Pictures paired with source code
===============
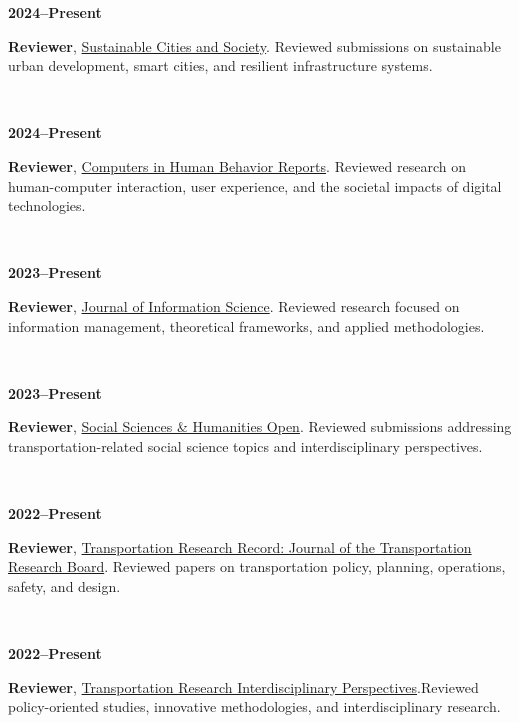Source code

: \documentclass[a4paper,11pt]{article}
\begin{document}
\begin{justify}
\begin{flushleft}
\parbox[t]{2.5cm}{\textbf{2024--Present}}%
\hspace{0.1mm}%
\parbox[t]{\dimexpr\textwidth-2.5cm-0.1mm\relax}{%
\textbf{Reviewer}, \href{https://www.sciencedirect.com/journal/sustainable-cities-and-society}{Sustainable Cities and Society}. Reviewed submissions on sustainable urban development, smart cities, and resilient infrastructure systems.}\\[0.5em]

\parbox[t]{2.5cm}{\textbf{2024--Present}}%
\hspace{0.1mm}%
\parbox[t]{\dimexpr\textwidth-2.5cm-0.1mm\relax}{%
\textbf{Reviewer}, \href{https://www.sciencedirect.com/journal/computers-in-human-behavior-reports}{Computers in Human Behavior Reports}. Reviewed research on human-computer interaction, user experience, and the societal impacts of digital technologies.}\\[0.5em]

\parbox[t]{2.5cm}{\textbf{2023--Present}}%
\hspace{0.1mm}%
\parbox[t]{\dimexpr\textwidth-2.5cm-0.1mm\relax}{%
\textbf{Reviewer}, \href{https://journals.sagepub.com/home/jis}{Journal of Information Science}. Reviewed research focused on information management, theoretical frameworks, and applied methodologies.}\\[0.5em]

\parbox[t]{2.5cm}{\textbf{2023--Present}}%
\hspace{0.1mm}%
\parbox[t]{\dimexpr\textwidth-2.5cm-0.1mm\relax}{%
\textbf{Reviewer}, \href{https://www.sciencedirect.com/journal/social-sciences-and-humanities-open}{Social Sciences \& Humanities Open}. Reviewed submissions addressing transportation-related social science topics and interdisciplinary perspectives.}\\[0.5em]

\parbox[t]{2.5cm}{\textbf{2022--Present}}%
\hspace{0.1mm}%
\parbox[t]{\dimexpr\textwidth-2.5cm-0.1mm\relax}{%
\textbf{Reviewer}, \href{https://journals.sagepub.com/home/trr}{Transportation Research Record: Journal of the Transportation Research Board}. Reviewed papers on transportation policy, planning, operations, safety, and design.}\\[0.5em]

\parbox[t]{2.5cm}{\textbf{2022--Present}}%
\hspace{0.1mm}%
\parbox[t]{\dimexpr\textwidth-2.5cm-0.1mm\relax}{%
\textbf{Reviewer}, \href{https://www.sciencedirect.com/journal/transportation-research-interdisciplinary-perspectives}{Transportation Research Interdisciplinary Perspectives}.Reviewed policy-oriented studies, innovative methodologies, and interdisciplinary research.}\\[0.5em]


\end{flushleft}
\end{justify}
\end{document}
===============
**Task instructions**
Working from the entries above, return all lines that contain "begin".

**Result for this exercise**
\begin{document}
\begin{justify}
\begin{flushleft}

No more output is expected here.